WAGL
- Lancaster, South Carolina; United States;
- Frequency: 1560 kHz

Ownership
- Owner: B. L. "Len" Phillips Jr.; (Palmetto Broadcasting System, Inc.);

History
- First air date: August 7, 1962
- Last air date: November 2, 2014
- Call sign meaning: Weaving A Greater Lancaster

Technical information
- Facility ID: 51348
- Class: D
- Power: 50,000 watts (days only); 50,000 watts (critical hours);
- Transmitter coordinates: 34°49′53″N 80°52′8″W﻿ / ﻿34.83139°N 80.86889°W

= WAGL (South Carolina) =

WAGL (1560 AM) was a radio station licensed to Lancaster, South Carolina, United States, that operated from 1962 until 2014. Last owned by B. L. "Len" Phillips Jr., under the name Palmetto Broadcasting System, Inc., it featured an oldies format at the station's closure.

Because it shared the same frequency as "clear channel" station WFME in New York City, WAGL only operated during the daytime hours.
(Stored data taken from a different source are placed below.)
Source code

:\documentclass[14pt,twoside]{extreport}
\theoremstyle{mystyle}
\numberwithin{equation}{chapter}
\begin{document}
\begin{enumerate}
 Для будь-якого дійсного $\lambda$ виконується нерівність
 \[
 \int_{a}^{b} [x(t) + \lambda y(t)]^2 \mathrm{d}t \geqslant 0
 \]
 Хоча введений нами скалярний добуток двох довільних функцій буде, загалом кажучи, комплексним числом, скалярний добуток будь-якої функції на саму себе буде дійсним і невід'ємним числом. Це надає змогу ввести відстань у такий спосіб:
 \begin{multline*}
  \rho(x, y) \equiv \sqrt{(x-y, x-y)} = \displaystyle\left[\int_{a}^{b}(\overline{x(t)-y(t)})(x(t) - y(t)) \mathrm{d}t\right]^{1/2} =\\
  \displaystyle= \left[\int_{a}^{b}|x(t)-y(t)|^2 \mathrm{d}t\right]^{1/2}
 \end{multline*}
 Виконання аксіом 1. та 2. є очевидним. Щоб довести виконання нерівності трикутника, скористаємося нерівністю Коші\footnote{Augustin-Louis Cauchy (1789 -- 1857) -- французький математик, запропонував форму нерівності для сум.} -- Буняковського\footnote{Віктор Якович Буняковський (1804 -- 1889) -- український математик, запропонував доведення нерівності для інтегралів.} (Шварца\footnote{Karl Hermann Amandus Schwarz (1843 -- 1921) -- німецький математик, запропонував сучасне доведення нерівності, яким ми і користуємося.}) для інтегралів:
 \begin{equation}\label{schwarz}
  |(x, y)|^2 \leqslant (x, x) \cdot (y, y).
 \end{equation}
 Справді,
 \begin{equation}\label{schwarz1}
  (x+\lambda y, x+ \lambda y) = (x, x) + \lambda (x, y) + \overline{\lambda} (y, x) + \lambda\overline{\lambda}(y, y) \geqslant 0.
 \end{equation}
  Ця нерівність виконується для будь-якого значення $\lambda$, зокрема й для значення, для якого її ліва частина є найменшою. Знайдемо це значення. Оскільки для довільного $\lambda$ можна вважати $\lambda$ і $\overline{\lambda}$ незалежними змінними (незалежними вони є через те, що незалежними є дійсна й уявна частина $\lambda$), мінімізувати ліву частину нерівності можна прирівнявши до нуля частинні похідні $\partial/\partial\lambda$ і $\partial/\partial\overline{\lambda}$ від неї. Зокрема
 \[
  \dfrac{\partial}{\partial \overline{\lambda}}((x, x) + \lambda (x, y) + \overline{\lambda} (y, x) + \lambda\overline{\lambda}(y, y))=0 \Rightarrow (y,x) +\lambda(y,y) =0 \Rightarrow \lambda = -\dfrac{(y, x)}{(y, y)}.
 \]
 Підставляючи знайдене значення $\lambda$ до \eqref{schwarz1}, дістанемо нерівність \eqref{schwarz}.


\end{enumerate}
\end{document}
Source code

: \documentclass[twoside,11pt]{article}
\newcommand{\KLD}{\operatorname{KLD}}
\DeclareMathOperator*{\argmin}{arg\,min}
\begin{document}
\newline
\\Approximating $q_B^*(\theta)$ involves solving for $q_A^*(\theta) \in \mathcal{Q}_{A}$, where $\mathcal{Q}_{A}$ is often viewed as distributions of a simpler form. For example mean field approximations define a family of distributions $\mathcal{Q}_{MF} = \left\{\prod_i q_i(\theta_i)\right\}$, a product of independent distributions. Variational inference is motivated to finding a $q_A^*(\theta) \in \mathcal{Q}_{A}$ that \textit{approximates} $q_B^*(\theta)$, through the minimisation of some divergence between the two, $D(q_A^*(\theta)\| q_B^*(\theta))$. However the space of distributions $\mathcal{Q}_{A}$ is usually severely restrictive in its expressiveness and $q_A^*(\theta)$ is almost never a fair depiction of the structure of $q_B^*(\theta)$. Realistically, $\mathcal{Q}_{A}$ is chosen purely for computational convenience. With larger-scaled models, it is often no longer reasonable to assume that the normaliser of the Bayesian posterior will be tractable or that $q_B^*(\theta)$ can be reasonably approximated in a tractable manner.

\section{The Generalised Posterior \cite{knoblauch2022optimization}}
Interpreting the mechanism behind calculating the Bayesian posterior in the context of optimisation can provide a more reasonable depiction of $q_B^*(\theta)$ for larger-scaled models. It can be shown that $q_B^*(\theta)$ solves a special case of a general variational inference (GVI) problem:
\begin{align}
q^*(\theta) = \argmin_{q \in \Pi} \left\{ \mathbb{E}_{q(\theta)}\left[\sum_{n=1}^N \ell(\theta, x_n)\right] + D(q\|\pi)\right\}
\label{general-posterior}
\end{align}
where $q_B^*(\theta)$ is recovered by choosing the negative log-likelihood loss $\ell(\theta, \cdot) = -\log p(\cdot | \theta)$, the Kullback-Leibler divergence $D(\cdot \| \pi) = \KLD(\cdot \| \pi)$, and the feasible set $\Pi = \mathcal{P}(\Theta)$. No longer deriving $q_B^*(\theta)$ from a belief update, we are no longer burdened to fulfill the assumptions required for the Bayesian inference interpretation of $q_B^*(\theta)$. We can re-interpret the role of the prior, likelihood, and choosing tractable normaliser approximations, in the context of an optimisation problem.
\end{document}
Its transmitter site was located near the Catawba River, nearly 10 miles (16 km) from its studio site at 101 S. Woodland Drive.

==History==

B. L. (Len) Phillips Jr. applied to the Federal Communications Commission (FCC) in March 1960 for a new AM radio station on 1560 kHz, to be located in Lancaster, South Carolina. A construction permit and subsequent license was issued by the FCC for a 1,000 watt, non-directional, single tower antenna system, and work began on the new station that same year.

WAGL officially signed-on to much local fanfare at 10:00 am on August 7, 1962. The ceremonies took place on the grounds of the local courthouse and the Mayor of Lancaster was given the honor of pushing the button to fire up the Gates BC-1 transmitter to begin broadcasting. Reflecting its textile town roots in Lancaster, WAGL stood for "Weaving A Greater Lancaster". At that time Lancaster was a major textile town for Springs Mills (later Springs Industries). At one time Springs Mills had the world's largest cotton mill under one roof located in Lancaster. This was reflected in the call letters of another local radio station that had signed on in 1951, WLCM, "World's Largest Cotton Mill".

Realizing the need to serve the broader Lancaster County area, Phillips applied to the FCC in May 1965 for a license to increase power to 10,000 watts daytime. This power increase would utilize a two-tower directional array using 150 foot (45 meter) ROHN-45 guided towers. The license was granted and, on March 15, 1967, WAGL officially increased its daytime operating power to 10,000 watts using a Gates BC-10 transmitter. By doing this, WAGL became one of the four most powerful radio stations in South Carolina at that time.

By 1976, WAGL was in its heyday, playing a Top-40/Rock format and topping the Charlotte, North Carolina Arbitron ratings consistently. In April 1976, another application was made to the FCC for an increase in power to 50,000 watts daytime, the maximum power allowed by the FCC for AM stations. A license was granted and a new transmitter site was constructed on 15 acres (6 hectares) of land between Lancaster and Rock Hill, South Carolina, near the Catawba River. This again was a directional antenna system, now employing a four-tower array using 170 foot (52 meter) ROHN-55 guided towers. On June 15, 1978, after much field testing and phasor calibrating, WAGL officially increased its daytime operating power to 50,000 watts using a Continental 317C-1 transmitter. At the time, there were over 5,200 AM stations in the United States, and WAGL was one of only 136 to have an authorized operating power of 50,000 watts. The Continental transmitter was reliable enough to be used for the remainder of the station's existence.

B. L. Phillips died September 1, 2014, at the age of 77. The station's license was turned in to the FCC on November 2, 2014, and cancelled by the FCC on May 7, 2015.